> [WHAT IS EXPECTED] For the data below, restate word for word only the lines from the line containing "de tipo XSS." through the line containing "Para determinar si", both ends included.

Collected data entries:
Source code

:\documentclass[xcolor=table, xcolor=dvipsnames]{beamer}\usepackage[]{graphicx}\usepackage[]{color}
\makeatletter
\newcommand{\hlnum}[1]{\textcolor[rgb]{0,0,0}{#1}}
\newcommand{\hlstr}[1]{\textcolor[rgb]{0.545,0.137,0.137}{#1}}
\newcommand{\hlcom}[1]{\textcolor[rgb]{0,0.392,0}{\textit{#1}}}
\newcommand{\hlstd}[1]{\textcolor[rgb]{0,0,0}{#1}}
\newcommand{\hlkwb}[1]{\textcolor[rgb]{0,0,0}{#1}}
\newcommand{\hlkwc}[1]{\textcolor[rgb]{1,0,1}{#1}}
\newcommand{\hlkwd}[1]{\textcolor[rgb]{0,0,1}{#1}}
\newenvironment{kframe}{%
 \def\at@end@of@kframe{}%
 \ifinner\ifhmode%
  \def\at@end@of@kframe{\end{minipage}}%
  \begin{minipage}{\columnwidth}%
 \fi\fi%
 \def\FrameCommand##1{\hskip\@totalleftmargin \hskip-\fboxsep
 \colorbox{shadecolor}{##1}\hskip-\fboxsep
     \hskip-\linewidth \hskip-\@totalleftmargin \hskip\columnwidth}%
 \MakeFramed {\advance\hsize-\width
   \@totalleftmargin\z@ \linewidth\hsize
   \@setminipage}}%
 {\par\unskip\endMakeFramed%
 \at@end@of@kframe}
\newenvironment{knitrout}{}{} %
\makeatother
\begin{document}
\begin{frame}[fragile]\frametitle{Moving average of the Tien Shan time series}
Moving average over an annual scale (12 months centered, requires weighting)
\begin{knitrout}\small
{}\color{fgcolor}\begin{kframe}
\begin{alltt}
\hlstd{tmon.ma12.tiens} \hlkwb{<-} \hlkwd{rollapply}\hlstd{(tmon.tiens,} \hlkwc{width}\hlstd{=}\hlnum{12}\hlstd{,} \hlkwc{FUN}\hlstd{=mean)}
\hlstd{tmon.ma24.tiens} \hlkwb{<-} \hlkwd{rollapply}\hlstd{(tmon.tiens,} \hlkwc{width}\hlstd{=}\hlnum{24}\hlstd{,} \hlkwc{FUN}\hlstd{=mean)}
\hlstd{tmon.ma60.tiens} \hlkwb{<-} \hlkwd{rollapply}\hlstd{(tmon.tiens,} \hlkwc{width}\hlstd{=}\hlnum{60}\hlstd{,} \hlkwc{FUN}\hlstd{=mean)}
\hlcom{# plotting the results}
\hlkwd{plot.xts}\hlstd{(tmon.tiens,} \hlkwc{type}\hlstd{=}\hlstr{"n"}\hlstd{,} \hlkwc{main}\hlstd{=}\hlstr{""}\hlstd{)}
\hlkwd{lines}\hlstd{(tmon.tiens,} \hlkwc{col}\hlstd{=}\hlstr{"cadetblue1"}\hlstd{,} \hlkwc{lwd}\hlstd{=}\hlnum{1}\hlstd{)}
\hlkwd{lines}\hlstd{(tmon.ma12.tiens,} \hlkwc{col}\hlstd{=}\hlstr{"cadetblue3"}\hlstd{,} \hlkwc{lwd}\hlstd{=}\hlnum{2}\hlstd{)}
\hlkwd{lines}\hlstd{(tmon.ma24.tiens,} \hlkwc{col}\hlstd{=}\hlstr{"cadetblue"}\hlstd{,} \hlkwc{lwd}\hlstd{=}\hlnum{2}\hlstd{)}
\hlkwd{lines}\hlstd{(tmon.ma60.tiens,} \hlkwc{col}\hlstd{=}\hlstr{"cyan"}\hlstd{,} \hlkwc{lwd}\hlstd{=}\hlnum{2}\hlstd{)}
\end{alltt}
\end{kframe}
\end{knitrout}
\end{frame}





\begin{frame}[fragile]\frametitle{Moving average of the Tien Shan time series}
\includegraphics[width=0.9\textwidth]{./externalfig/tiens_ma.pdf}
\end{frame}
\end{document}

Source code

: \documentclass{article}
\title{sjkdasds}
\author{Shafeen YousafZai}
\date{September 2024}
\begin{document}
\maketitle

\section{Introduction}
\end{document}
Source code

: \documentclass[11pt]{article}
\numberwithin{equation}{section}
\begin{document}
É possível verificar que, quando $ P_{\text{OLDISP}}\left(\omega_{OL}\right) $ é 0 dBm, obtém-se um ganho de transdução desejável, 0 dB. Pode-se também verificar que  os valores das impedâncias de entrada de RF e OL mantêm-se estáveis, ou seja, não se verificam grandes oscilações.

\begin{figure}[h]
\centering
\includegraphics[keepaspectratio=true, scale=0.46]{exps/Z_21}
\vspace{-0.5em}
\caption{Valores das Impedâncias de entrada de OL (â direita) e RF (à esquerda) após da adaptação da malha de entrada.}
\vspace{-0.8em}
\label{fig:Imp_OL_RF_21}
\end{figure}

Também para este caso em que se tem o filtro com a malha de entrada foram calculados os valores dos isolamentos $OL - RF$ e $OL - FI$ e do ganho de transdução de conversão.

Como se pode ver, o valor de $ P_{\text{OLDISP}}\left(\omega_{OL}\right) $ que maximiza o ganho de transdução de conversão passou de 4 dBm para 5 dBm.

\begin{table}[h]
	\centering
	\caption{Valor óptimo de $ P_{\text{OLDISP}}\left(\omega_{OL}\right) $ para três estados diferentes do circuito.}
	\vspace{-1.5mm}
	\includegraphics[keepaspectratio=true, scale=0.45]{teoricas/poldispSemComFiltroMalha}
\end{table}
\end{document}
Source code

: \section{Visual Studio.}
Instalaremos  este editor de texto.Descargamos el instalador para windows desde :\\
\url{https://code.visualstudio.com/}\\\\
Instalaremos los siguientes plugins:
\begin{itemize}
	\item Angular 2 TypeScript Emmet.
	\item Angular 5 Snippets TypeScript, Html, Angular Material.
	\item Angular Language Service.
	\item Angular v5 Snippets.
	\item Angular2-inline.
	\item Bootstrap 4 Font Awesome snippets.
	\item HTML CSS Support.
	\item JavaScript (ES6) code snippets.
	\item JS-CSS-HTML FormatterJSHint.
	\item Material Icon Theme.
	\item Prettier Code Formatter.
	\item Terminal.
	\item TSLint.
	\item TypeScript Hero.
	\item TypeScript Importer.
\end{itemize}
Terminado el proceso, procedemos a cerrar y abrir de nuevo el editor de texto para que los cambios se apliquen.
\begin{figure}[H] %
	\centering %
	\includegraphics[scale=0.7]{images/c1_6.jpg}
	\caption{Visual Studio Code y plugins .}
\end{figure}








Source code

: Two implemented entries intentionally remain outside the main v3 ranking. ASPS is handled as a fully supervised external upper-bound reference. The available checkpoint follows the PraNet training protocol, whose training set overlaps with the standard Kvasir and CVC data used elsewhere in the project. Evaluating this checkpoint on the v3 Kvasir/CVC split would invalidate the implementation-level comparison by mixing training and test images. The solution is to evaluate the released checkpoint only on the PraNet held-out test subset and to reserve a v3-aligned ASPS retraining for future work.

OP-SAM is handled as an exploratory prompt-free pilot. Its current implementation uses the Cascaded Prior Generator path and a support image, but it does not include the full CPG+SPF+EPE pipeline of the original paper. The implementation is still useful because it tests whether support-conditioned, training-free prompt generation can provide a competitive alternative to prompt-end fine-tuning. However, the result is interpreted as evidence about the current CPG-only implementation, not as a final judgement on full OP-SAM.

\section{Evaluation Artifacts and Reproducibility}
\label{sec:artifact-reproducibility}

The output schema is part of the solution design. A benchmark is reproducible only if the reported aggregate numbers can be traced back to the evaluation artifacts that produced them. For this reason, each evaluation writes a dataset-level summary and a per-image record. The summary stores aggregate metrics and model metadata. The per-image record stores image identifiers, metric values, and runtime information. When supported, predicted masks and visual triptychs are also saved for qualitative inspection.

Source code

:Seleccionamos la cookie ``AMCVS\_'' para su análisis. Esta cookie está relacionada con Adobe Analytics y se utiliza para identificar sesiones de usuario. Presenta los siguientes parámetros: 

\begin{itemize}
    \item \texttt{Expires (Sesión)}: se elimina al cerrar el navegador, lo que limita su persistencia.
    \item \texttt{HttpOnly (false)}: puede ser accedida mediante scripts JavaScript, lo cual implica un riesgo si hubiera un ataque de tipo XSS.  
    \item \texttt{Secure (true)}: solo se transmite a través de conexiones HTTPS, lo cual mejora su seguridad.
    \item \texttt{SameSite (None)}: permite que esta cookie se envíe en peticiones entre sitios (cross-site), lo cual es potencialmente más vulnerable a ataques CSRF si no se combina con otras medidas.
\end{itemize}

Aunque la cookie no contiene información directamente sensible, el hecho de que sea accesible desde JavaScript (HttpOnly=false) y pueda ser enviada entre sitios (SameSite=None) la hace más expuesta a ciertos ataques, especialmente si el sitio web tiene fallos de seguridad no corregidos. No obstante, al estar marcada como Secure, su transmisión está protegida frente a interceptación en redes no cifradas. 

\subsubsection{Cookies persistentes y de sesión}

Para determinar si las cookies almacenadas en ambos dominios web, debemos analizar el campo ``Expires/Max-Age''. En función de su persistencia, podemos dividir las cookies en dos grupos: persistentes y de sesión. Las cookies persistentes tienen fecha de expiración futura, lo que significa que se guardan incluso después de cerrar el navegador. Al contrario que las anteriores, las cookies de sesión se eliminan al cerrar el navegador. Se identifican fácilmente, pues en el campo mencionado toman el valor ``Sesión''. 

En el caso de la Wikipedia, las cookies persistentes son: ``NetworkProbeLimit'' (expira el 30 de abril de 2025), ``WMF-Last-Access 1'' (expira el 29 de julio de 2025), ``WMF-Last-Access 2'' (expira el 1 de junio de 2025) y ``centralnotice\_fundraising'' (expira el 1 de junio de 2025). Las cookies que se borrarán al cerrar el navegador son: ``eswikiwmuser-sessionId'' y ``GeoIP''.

> [ANSWER]
    \item \texttt{HttpOnly (false)}: puede ser accedida mediante scripts JavaScript, lo cual implica un riesgo si hubiera un ataque de tipo XSS.  
    \item \texttt{Secure (true)}: solo se transmite a través de conexiones HTTPS, lo cual mejora su seguridad.
    \item \texttt{SameSite (None)}: permite que esta cookie se envíe en peticiones entre sitios (cross-site), lo cual es potencialmente más vulnerable a ataques CSRF si no se combina con otras medidas.
\end{itemize}

Aunque la cookie no contiene información directamente sensible, el hecho de que sea accesible desde JavaScript (HttpOnly=false) y pueda ser enviada entre sitios (SameSite=None) la hace más expuesta a ciertos ataques, especialmente si el sitio web tiene fallos de seguridad no corregidos. No obstante, al estar marcada como Secure, su transmisión está protegida frente a interceptación en redes no cifradas. 

\subsubsection{Cookies persistentes y de sesión}

Para determinar si las cookies almacenadas en ambos dominios web, debemos analizar el campo ``Expires/Max-Age''. En función de su persistencia, podemos dividir las cookies en dos grupos: persistentes y de sesión. Las cookies persistentes tienen fecha de expiración futura, lo que significa que se guardan incluso después de cerrar el navegador. Al contrario que las anteriores, las cookies de sesión se eliminan al cerrar el navegador. Se identifican fácilmente, pues en el campo mencionado toman el valor ``Sesión''. 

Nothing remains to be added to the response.